# Description of the task:
Copy every line of the entries that includes the word "github".

(Stored data entries)
☆ ☆ ☆ ☆ ☆

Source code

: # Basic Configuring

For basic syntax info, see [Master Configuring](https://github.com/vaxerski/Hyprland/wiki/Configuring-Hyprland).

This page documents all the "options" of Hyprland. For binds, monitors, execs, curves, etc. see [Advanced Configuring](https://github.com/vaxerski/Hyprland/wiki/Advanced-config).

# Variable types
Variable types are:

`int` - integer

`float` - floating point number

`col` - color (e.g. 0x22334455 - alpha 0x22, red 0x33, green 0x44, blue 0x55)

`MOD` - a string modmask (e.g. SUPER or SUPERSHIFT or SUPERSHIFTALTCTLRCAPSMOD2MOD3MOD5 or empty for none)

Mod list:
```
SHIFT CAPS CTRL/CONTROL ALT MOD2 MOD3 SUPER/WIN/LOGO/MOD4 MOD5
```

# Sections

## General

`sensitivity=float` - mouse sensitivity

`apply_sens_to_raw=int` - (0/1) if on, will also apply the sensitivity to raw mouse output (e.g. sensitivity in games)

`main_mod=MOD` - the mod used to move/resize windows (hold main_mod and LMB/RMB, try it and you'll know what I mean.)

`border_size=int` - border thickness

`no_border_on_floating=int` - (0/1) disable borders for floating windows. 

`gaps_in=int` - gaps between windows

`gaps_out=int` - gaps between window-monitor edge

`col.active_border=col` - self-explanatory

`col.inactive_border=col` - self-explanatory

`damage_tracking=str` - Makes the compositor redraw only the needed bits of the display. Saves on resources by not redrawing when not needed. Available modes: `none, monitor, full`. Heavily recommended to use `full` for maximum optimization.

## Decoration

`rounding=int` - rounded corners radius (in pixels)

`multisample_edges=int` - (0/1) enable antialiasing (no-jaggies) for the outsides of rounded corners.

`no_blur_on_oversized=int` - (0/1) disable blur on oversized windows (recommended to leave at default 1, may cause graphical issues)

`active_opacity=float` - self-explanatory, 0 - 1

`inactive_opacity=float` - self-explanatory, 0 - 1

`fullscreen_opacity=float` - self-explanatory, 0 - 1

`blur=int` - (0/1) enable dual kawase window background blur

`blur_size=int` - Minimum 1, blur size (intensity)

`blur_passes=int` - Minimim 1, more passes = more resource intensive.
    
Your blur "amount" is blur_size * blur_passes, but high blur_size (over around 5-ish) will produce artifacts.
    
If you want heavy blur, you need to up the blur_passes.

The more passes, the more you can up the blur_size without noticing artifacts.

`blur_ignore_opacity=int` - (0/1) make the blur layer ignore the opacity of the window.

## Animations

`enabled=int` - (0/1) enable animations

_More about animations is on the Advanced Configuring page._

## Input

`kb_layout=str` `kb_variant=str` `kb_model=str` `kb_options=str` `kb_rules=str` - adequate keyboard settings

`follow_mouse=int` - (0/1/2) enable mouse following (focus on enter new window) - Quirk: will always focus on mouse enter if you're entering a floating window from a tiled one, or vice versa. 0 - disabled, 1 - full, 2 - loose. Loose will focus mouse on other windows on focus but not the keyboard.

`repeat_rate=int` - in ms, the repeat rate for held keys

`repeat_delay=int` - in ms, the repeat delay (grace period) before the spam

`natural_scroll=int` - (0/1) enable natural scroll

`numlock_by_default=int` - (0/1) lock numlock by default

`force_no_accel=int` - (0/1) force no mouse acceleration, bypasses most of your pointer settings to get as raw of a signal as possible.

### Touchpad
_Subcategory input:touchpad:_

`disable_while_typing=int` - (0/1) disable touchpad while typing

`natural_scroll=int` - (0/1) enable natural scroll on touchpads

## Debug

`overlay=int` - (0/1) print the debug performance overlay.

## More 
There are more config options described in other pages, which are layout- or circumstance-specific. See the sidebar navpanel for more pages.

☆ ☆ ☆ ☆ ☆

# Reply to the task:
For basic syntax info, see [Master Configuring](https://github.com/vaxerski/Hyprland/wiki/Configuring-Hyprland).
This page documents all the "options" of Hyprland. For binds, monitors, execs, curves, etc. see [Advanced Configuring](https://github.com/vaxerski/Hyprland/wiki/Advanced-config).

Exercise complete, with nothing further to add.